Slashdot Mirror


A Useful Grammar Checker?

burtdub asks: "With the amount of raw text data available, there seems to be no shortage of ambitious language projects on the horizon, from Universal Language Translators to Junk Email Filtering. However, the mess that is the English language still seems to elude commercial attempts while being relatively ignored by the open source community. What would it take to make a useful, functional grammar checker?"

13 of 503 comments (clear)

  1. Make it for Latin by ari_j · · Score: 5, Interesting

    The best way to write a useful grammar checker is to write it for a language with a rational syntax.

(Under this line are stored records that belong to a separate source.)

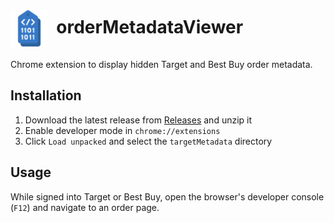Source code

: # <img src="icon/icon_512.png" height="60" valign="middle" />&nbsp; orderMetadataViewer
Chrome extension to display hidden Target and Best Buy order metadata.


## Installation
1. Download the latest release from [Releases](https://github.com/EncryptedCurse/orderMetadataViewer/releases/latest) and unzip it
2. Enable developer mode in `chrome://extensions`
3. Click `Load unpacked` and select the `targetMetadata` directory


## Usage
While signed into Target or Best Buy, open the browser's developer console (`F12`) and navigate to an order page.
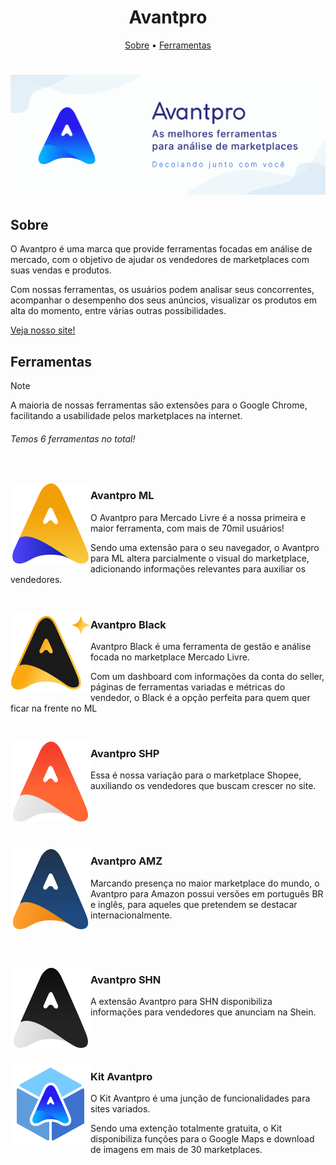 <!-- Header -->
<h1 align="center">Avantpro</h1>

<p align="center">
 <a href="#about">Sobre</a> •
 <a href="#products">Ferramentas</a>
</p>

<h1 align="center">
  <img alt="Avantpro" title="#Avantpro" src="/profile/assets/banner.png" />
</h1>

<!-- Área "Sobre" -->
<h2 id="about">Sobre</h2>

<p>O Avantpro é uma marca que provide ferramentas focadas em análise de mercado, com o objetivo de ajudar os vendedores de marketplaces com suas vendas e produtos.</p>

<p>Com nossas ferramentas, os usuários podem analisar seus concorrentes, acompanhar o desempenho dos seus anúncios, visualizar os produtos em alta do momento, entre várias outras possibilidades.</p>

<p><a href="https://avantpro.com.br/">Veja nosso site!</a></p>

<!-- Área "Ferramentas" -->
<h2 id="products">Ferramentas</h2>

> [!NOTE]
> A maioria de nossas ferramentas são extensões para o Google Chrome, facilitando a usabilidade pelos marketplaces na internet.

<h6>Temos 6 ferramentas no total!</h6>
<p><br/></p>

<!-- ML -->
<img align="left" alt="Avantpro ML" title="#Avantpro-ML" src="/profile/assets/avantpro-ml.png" />

<h3 id="ml">Avantpro ML</h3>
<div>
	<p>O Avantpro para Mercado Livre é a nossa primeira e maior ferramenta, com mais de 70mil usuários!<p>
	<p>Sendo uma extensão para o seu navegador, o Avantpro para ML altera parcialmente o visual do marketplace, adicionando informações relevantes para auxiliar os vendedores.</p>
</div>
<p><br/></p>

<!-- Black -->
<img align="left" alt="Avantpro Black" title="#Avantpro-Black" src="/profile/assets/avantpro-black.png" />

<h3 id="black">Avantpro Black</h3>
<div>
	<p>Avantpro Black é uma ferramenta de gestão e análise focada no marketplace Mercado Livre.</p>
	<p>Com um dashboard com informações da conta do seller, páginas de ferramentas variadas e métricas do vendedor, o Black é a opção perfeita para quem quer ficar na frente no ML</p>
	<p></p>
</div>
<p><br/></p>

<!-- SHP -->
<img align="left" alt="Avantpro SHP" title="#Avantpro-SHP" src="/profile/assets/avantpro-shp.png" />

<h3 id="shp">Avantpro SHP</h3>

<p>Essa é nossa variação para o marketplace Shopee, auxiliando os vendedores que buscam crescer no site.</p>
<p><br/><br/></p>
<p><br/></p>

<!-- AMZ -->
<img align="left" alt="Avantpro AMZ" title="#Avantpro-AMZ" src="/profile/assets/avantpro-amz.png" />

<h3 id="amz">Avantpro AMZ</h3>
<p>Marcando presença no maior marketplace do mundo, o Avantpro para Amazon possui versões em português BR e inglês, para aqueles que pretendem se destacar internacionalmente.</p>
<p><br/></p>
<p><br/></p>

<!-- SHN -->
<img align="left" alt="Avantpro SHN" title="#Avantpro-SHN" src="/profile/assets/avantpro-shn.png" />

<h3 id="shp">Avantpro SHN</h3>
<p>A extensão Avantpro para SHN disponibiliza informações para vendedores que anunciam na Shein.</p>
<p><br/></p>
<p><br/></p>

<!-- kit -->
<img align="left" alt="Avantpro kit" title="#Avantpro-kit" src="/profile/assets/avantpro-kit.png" />

<h3 id="shp">Kit Avantpro</h3>
<div>
	<p>O Kit Avantpro é uma junção de funcionalidades para sites variados.</p>
	<p>Sendo uma extenção totalmente gratuita, o Kit disponibiliza funções para o Google Maps e download de imagens em mais de 30 marketplaces.</p>
</div>
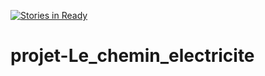 [![Stories in Ready](https://badge.waffle.io/WildCodeSchool/projet-Le_chemin_electricite.png?label=ready&title=Ready)](https://waffle.io/WildCodeSchool/projet-Le_chemin_electricite)
# projet-Le_chemin_electricite
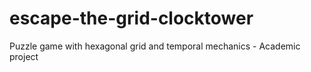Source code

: # escape-the-grid-clocktower
Puzzle game with hexagonal grid and temporal mechanics - Academic project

    1. Re:Make it for Latin by parvenu74 · · Score: 5, Interesting

      Rational syntax? Latin? It's one of the few languages in which you can scramble the order of the words in the sentence and not loose any meaning because the word carries enough meta-data in the form of all of the various endings. Heck, regular verbs alone have 140 different forms, and irregular verbs are exactly that, with unique endings per item. And who's to say that the "nominative-ablative-dative-accusative-verb" syntactical ordering is either correct or ideal? Cicero doesn't write like that half of the time and Caesar almost never did in his "Gallic Wars." And consider that the Catholic Church, which has used Latin as its official language longer than the Romans did, has adopted a simplified vulgatum form officially, not that the various Popes and writers throughout the centuries have bothered to use that instead of the higher-browed Classical Latin.... whose rules are you proposing to follow?

      English might actually be an easier task than trying to parse Latin.

    2. Re:Make it for Latin by dgatwood · · Score: 5, Insightful
      The thing is that most Romance languages also have word order restrictions. French, for example, adjectives come after the noun they modify.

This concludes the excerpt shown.